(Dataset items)
◆ ◆ ◆

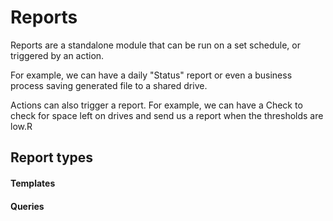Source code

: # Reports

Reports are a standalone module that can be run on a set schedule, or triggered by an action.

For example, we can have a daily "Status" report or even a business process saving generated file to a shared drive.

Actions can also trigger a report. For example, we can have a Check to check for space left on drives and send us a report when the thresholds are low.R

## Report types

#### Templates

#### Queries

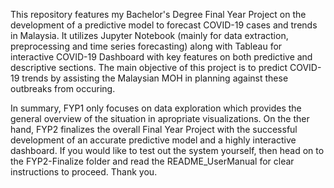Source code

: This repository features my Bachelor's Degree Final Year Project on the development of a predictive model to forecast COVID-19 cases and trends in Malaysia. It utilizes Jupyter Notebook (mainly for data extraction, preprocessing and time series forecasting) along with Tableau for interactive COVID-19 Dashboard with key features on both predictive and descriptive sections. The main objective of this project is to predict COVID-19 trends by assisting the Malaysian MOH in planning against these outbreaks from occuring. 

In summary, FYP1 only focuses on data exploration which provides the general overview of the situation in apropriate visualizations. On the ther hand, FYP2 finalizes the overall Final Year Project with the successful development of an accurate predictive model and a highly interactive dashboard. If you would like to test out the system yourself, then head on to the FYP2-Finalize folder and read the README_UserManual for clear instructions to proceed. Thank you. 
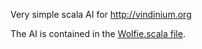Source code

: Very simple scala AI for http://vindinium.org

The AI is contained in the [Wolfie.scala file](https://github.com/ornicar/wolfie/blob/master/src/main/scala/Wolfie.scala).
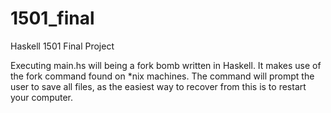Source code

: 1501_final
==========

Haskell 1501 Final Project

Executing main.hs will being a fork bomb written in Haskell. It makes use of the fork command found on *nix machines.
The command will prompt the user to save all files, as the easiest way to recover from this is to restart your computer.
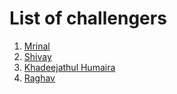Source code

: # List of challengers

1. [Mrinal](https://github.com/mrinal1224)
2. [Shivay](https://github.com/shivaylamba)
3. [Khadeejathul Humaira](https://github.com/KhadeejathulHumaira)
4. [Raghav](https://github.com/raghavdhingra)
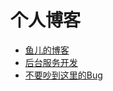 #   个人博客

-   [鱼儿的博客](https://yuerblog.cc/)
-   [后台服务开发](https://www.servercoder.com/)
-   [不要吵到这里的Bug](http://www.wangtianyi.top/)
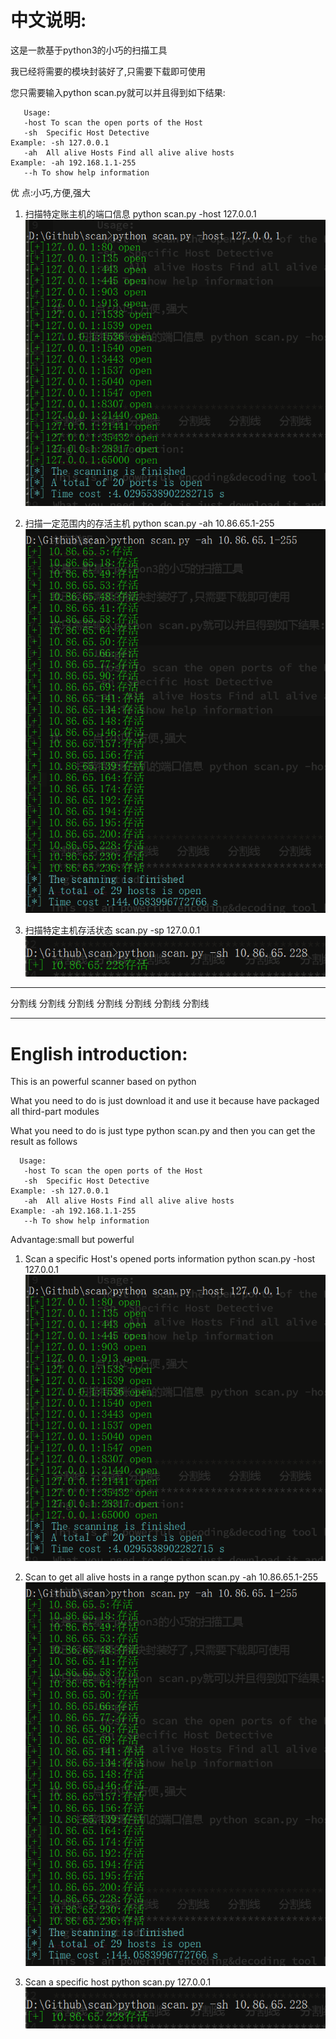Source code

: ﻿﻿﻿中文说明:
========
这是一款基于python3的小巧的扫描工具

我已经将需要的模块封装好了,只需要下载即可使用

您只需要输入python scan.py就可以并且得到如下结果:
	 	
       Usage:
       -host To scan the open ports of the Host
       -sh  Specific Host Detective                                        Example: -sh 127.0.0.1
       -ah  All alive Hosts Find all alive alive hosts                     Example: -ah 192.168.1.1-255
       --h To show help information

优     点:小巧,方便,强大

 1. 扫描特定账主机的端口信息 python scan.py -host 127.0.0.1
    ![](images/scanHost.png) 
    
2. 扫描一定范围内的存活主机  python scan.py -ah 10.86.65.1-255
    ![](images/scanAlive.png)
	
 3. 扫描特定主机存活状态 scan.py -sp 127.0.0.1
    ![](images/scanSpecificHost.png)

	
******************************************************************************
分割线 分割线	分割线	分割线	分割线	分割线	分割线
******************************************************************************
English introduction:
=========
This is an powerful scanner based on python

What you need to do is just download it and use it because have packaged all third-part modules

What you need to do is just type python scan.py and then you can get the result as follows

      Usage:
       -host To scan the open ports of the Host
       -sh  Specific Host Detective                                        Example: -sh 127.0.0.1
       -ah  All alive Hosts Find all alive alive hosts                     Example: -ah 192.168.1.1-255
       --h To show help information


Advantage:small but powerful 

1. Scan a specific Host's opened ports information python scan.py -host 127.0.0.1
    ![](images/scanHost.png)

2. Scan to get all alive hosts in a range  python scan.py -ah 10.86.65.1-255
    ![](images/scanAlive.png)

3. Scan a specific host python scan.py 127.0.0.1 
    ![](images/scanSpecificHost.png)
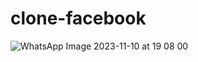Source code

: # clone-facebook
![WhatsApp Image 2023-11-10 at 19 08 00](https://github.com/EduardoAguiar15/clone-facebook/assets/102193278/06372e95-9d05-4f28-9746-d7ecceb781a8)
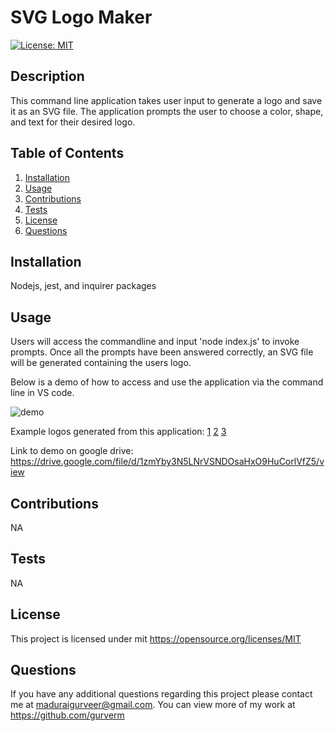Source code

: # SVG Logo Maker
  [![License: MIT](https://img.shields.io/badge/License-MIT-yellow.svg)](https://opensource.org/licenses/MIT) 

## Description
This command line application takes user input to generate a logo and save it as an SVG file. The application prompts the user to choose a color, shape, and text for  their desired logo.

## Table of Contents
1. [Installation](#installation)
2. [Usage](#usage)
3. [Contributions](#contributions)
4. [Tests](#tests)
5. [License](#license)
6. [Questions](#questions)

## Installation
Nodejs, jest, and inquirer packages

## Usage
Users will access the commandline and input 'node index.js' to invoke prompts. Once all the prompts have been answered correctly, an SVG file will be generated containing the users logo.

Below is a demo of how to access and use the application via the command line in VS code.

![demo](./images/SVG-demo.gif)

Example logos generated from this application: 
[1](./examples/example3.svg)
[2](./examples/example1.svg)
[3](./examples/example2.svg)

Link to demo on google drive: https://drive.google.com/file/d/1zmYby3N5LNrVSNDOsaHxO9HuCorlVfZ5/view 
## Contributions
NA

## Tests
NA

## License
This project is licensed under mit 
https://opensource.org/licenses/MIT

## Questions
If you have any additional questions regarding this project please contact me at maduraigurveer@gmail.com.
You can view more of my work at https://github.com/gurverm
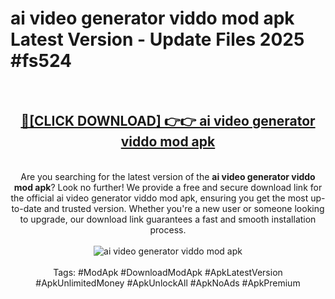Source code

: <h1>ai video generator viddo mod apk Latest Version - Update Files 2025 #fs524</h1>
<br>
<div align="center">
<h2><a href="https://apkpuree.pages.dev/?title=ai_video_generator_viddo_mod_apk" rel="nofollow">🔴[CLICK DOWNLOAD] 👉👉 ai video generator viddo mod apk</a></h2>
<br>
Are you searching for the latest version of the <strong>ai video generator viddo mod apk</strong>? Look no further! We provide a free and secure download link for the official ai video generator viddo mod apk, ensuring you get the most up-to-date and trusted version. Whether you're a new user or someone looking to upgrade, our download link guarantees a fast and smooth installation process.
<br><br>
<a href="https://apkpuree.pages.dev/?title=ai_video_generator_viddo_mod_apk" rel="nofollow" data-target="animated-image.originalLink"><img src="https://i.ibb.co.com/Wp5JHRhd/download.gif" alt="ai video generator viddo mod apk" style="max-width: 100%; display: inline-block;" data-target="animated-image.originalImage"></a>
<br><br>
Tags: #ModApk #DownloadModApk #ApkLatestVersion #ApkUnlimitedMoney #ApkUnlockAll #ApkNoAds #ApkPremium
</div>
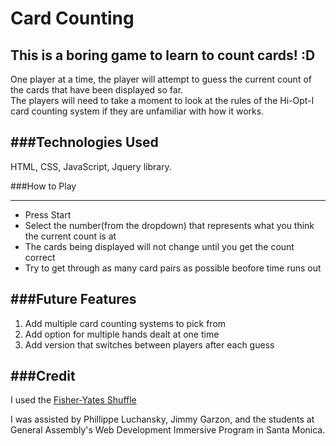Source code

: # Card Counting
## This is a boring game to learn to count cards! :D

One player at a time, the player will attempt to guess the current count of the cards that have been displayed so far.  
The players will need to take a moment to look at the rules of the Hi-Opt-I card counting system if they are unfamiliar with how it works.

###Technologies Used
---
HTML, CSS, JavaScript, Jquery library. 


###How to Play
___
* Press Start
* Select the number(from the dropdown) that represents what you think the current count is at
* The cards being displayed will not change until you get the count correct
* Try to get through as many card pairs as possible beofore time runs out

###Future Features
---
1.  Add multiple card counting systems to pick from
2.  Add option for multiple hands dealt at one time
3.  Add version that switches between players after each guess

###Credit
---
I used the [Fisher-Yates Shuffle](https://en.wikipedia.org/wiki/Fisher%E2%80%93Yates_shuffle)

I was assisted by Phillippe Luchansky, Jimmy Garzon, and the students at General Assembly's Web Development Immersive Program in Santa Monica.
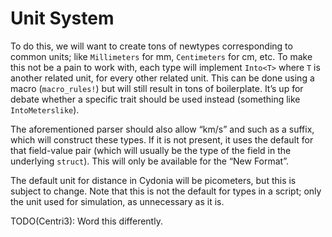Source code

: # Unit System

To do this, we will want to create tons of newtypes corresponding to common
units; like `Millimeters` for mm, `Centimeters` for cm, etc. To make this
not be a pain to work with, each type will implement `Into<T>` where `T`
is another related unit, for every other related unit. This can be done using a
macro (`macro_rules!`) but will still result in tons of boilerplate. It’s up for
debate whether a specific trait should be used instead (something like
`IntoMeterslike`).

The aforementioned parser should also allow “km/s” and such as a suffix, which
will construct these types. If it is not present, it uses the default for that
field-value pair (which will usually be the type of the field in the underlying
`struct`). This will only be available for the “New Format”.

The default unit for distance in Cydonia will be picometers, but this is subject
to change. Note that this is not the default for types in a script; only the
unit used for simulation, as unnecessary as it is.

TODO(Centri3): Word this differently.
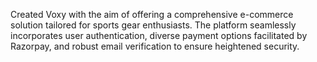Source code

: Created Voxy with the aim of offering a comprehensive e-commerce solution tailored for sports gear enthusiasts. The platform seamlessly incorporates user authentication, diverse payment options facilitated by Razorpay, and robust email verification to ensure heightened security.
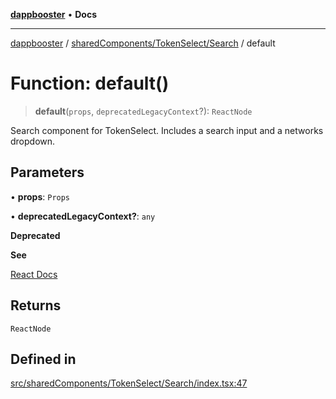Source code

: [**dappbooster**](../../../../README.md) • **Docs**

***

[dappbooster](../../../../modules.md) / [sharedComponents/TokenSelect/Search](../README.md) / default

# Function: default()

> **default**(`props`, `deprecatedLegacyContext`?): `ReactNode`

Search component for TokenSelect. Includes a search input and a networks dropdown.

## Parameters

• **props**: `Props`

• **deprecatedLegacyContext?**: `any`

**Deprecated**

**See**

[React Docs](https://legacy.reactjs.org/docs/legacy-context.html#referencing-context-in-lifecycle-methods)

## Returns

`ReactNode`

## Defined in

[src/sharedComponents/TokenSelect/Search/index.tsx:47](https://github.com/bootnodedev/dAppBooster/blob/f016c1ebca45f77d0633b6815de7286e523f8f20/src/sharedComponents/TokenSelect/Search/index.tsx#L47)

◆ ◆ ◆

### Exercise instructions
The answer consists of every line above in which the word "been" occurs.

### Exercise solution
Users will access the commandline and input 'node index.js' to invoke prompts. Once all the prompts have been answered correctly, an SVG file will be generated containing the users logo.
One player at a time, the player will attempt to guess the current count of the cards that have been displayed so far.  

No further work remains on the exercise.